# Looking knives



## Kenpomachine (Feb 13, 2004)

I have recently been looking knives. I didn't look for anything special, but some of the knives that got my attention were made of Vanadium-molibdenum. Is there any benefit for this alleation over the stainless steel?

Also, if anyone wants to begin training with the blade, would you recommend a simple knife (single edge) or one of those with a saw in one of the edges? Folder knife or fixed blade? 

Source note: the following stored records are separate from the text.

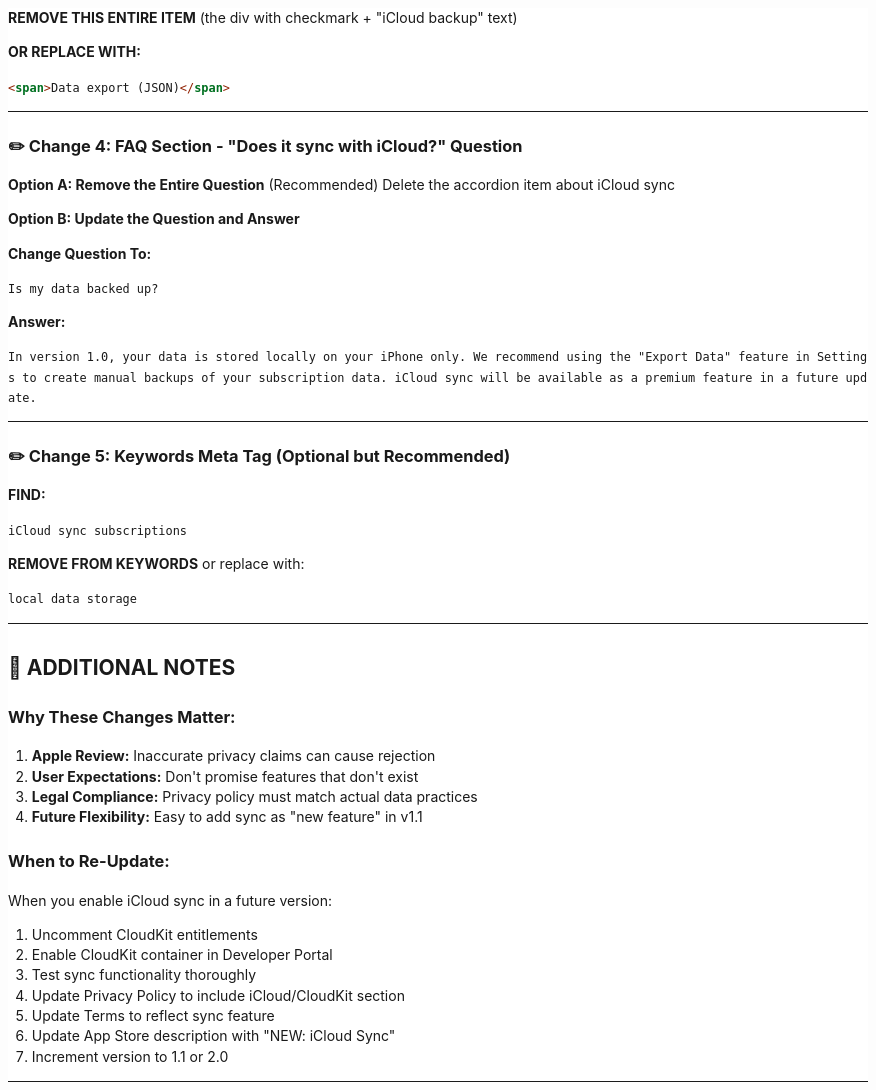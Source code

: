 **REMOVE THIS ENTIRE ITEM** (the div with checkmark + "iCloud backup" text)

**OR REPLACE WITH:**
```html
<span>Data export (JSON)</span>
```

---

### ✏️ Change 4: FAQ Section - "Does it sync with iCloud?" Question

**Option A: Remove the Entire Question** (Recommended)
Delete the accordion item about iCloud sync

**Option B: Update the Question and Answer**

**Change Question To:**
```
Is my data backed up?
```

**Answer:**
```
In version 1.0, your data is stored locally on your iPhone only. We recommend using the "Export Data" feature in Settings to create manual backups of your subscription data. iCloud sync will be available as a premium feature in a future update.
```

---

### ✏️ Change 5: Keywords Meta Tag (Optional but Recommended)

**FIND:**
```
iCloud sync subscriptions
```

**REMOVE FROM KEYWORDS** or replace with:
```
local data storage
```

---

## 📝 ADDITIONAL NOTES

### Why These Changes Matter:
1. **Apple Review:** Inaccurate privacy claims can cause rejection
2. **User Expectations:** Don't promise features that don't exist
3. **Legal Compliance:** Privacy policy must match actual data practices
4. **Future Flexibility:** Easy to add sync as "new feature" in v1.1

### When to Re-Update:
When you enable iCloud sync in a future version:
1. Uncomment CloudKit entitlements
2. Enable CloudKit container in Developer Portal
3. Test sync functionality thoroughly
4. Update Privacy Policy to include iCloud/CloudKit section
5. Update Terms to reflect sync feature
6. Update App Store description with "NEW: iCloud Sync"
7. Increment version to 1.1 or 2.0

---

FWIW, when I was a child I used to play with folder knives at camps with other children my age, but I don't feel very confortable with them, as they can cause accidents easier than fixed blades while using them. We had the knife for multiple uses, none of with had to do with self-defense.

Thanks for your insights.


----------



## Andrew Evans (Mar 16, 2004)

I'm very practical. Thus I prefer a tactical folder. Everybody will look strangely at a fixed blade but not many will question a "gentleman's pocket knive." I understand your concerns about safety. Benchmade has a highly dependable Axis lock mechanism. It's smooth action is one of the best I've seen. 

Ergonomics:  I like the feel of the Griptilian and Osborne models while folks with smaller hands prefer the Mini-Griptilian and the McHenry & Williams. My advice is to actually go to a knife store and hold as many knives as you are interested in. No matter what people say, not every knife is going to feel right. If it doesn't fit comfortable and securely, it's not for you.


----------



## Michael Billings (Mar 16, 2004)

I also like a tactical folder for in town, but form really follows function.  I have a moderate collection of fixed and folders.  You can train with both.  I like Spyderco, Cold Steel, and Benchmade.  Benchmade is usually VERY expensive, the FMA guys argue the blades are well worth it, I just am not going to afford one.  Currently I am playing with the [font=arial, helvetica]Spyderco Bram Frank kinetic opening folder I just got.  They are way cool!  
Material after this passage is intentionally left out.